At a UK, European and Global scale there is clear public desire and political ambition to reverse environmental degradation and create a 'nature-positive' future, as shown by the UK Government's 25 Year Environment Plan and the Convention on Biological Diversity Montreal Framework. In the UK, key mechanisms to unlock green investment on a scale necessary to deliver on this ambition include the emergence of carbon financing linked to landscape restoration and mandatory Biodiversity Net-Gain for almost every scale of development. However, in order to unlock the potential of these initiatives, there remains the need for more effective landscape-scale evaluation of habitat condition.
When describing habitats and ecosystems we tend to think of them merely as assemblages of species, but generally they are more complex than that because important micro- or macro-scale features also play key roles in the character and functioning of the habitat. There is growing recognition that habitat structure is often just as important as species descriptions, yet the tools required to describe such structures and features are poorly developed compared with long-established methods of identifying and describing species and species assemblages.

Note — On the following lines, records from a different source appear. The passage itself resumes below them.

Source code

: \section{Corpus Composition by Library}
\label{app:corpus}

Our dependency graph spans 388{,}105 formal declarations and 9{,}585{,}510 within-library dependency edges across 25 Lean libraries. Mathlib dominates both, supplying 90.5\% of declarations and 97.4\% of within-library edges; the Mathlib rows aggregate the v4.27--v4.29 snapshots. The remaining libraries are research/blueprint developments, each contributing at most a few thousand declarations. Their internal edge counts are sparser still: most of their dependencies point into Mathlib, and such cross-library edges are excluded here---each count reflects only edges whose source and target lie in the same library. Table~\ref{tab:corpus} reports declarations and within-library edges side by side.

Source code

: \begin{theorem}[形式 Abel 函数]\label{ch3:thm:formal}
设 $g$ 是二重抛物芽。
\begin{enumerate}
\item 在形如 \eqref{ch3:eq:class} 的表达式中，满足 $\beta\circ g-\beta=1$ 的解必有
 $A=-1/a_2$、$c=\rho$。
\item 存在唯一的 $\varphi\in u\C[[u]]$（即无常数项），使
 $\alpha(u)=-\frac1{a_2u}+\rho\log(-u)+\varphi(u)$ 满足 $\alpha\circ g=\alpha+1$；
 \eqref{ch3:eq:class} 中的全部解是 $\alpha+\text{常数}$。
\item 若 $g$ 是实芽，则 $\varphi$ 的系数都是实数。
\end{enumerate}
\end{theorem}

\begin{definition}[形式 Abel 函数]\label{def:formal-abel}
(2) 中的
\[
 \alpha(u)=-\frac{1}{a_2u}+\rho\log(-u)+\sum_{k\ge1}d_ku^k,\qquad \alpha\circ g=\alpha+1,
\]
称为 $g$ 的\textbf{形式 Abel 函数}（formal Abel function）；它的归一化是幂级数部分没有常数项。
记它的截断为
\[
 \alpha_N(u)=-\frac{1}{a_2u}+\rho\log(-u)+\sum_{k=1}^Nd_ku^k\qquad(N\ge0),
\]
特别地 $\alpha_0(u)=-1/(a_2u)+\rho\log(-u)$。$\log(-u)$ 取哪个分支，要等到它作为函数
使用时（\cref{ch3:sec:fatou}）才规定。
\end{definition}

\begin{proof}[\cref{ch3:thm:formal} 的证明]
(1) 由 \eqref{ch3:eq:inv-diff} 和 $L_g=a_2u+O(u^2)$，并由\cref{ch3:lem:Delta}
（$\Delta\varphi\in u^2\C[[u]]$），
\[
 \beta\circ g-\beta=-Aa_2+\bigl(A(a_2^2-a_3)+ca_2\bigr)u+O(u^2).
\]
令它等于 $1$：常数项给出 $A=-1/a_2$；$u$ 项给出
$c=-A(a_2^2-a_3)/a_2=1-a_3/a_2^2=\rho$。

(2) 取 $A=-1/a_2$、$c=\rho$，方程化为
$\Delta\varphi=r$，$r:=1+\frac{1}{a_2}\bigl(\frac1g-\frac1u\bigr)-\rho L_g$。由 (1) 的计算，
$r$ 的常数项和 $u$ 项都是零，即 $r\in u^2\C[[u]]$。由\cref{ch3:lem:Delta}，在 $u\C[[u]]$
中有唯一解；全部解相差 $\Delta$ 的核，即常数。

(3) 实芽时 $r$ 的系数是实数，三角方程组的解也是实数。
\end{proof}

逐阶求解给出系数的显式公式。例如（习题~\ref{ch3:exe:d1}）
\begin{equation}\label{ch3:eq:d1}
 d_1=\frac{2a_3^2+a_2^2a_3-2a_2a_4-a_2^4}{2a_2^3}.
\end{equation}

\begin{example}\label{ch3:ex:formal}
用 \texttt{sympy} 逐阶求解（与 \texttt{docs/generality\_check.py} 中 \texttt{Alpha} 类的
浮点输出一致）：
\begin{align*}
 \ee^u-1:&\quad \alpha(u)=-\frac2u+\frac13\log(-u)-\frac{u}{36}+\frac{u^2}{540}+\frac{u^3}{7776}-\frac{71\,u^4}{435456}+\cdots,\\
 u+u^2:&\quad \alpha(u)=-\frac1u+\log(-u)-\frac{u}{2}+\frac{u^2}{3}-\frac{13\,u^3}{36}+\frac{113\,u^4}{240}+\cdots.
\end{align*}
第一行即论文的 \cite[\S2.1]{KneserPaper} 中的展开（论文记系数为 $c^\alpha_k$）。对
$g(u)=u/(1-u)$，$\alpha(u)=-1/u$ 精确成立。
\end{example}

Peatlands and 'open mosaic habitat' both in their respective ways rely on habitat structure for their character and ecological functions as much as they do on their species complement. Such structures give rise to textures or patterns that are often most easily seen from above, but consistent and systematic descriptions of these textures is less easily achieved because the vocabulary for pattern description is poorly developed. AI machine-learning of high-resolution remotely sensed imagery, however, offers a means to do this by identifying texture-pattern types and then classifying them according to habitat type and condition. For this to be effective, however, there needs to be active and close engagement between ecology and AI-led image analysis.
This project seeks, through such engagement, to generate a new approach to habitat identification and condition assessment based on the texture-patterns generated by the combination of species assemblages with their associated structures, thereby creating a system of habitat 'fingerprints' that can be used to map habitat character and condition. For peatlands, this offers the opportunity to map the condition of entire landscapes and thus underpin market initiatives such as the Peatland Code, while also enabling, at the small scale, the mapping and characterisation of open mosaic habitat for obligatory actions such as Biodiversity Net Gain.